I'm trying to use BC to calculate some numbers in a shell script.

I want to have the numbers rounded off to 1 decimal place.
for example:
initsize=1566720
zipsize=4733

I'm trying to get the ratio between them. the equation is:

(($initsize-$zipsize)/$initsize)*100

so I'm trying to do this:

echo "scale=1; (($initsize-$zipsize)/$initsize)*100" | bc

but the answer is coming out as 90.0 instead of 99.6

it's obviously because the first part in the brackets is being rounded off before getting multiplied by 100.

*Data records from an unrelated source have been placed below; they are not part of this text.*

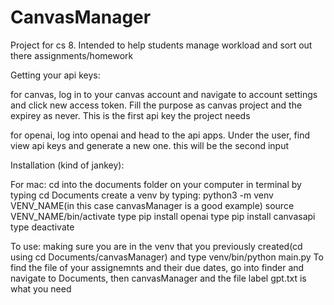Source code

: # CanvasManager
Project for cs 8. Intended to help students manage workload and sort out there assignments/homework

Getting your api keys:

for canvas, log in to your canvas account and navigate to account settings and click new access token. Fill the purpose as canvas project and the expirey as never. This is the first api key the project needs

for openai, log into openai and head to the api apps. Under the user, find view api keys and generate a new one. this will be the second input

Installation (kind of jankey):
  
  For mac:
    cd into the documents folder on your computer in terminal by typing cd Documents
    create a venv by typing:
    python3 -m venv VENV_NAME(in this case canvasManager is a good example)
    source VENV_NAME/bin/activate
    type pip install openai
    type pip install canvasapi
    type deactivate
    
To use:
  making sure you are in the venv that you previously created(cd using cd Documents/canvasManager) and type venv/bin/python main.py
  To find the file of your assignemnts and their due dates, go into finder and navigate to Documents, then canvasManager and the file label gpt.txt is what you need
  
    
    
    
  
   

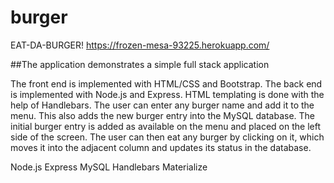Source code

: # burger
EAT-DA-BURGER! https://frozen-mesa-93225.herokuapp.com/

##The application demonstrates a simple full stack application

The front end is implemented with HTML/CSS and Bootstrap.
The back end is implemented with Node.js and Express. HTML templating is done with the help of Handlebars.
The user can enter any burger name and add it to the menu. This also adds the new burger entry into the MySQL database. 
The initial burger entry is added as available on the menu and placed on the left side of the screen. 
The user can then eat any burger by clicking on it, which moves it into the adjacent column and updates its status in the database.

Node.js 
Express 
MySQL
Handlebars
Materialize



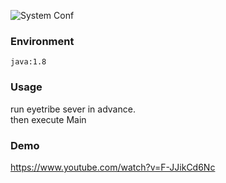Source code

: ![System Conf](https://github.com/yumebayashi/eyetribe-experiment/wiki/images/system.png)

### Environment
`java:1.8`

### Usage

run eyetribe sever in advance.  
then execute Main

### Demo
https://www.youtube.com/watch?v=F-JJikCd6Nc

I tried plsitting it up to work out hte first bit at 3 decimal places, then multiplying it by 100 with 1 deciaml place. but it still showed up with 3 decimal places.

any ideas?
# 2  
Old 09-10-2006
I don't understand why it won't work either. But why don't you let bc calculate the number, then format it as a string using something like sed?
Code:
$ echo "(($initsize-$zipsize)/$initsize) * 100 " | bc -l
99.69790390114379084900
$ echo "(($initsize-$zipsize)/$initsize) * 100 " | bc -l | sed -e "s/\(\.[0-9]\).*/\1/g"
99.6

# 3  
Old 09-10-2006
yeah it's gotten to me.
I changed the equation to this (same thing just rearranged) and it works. strange!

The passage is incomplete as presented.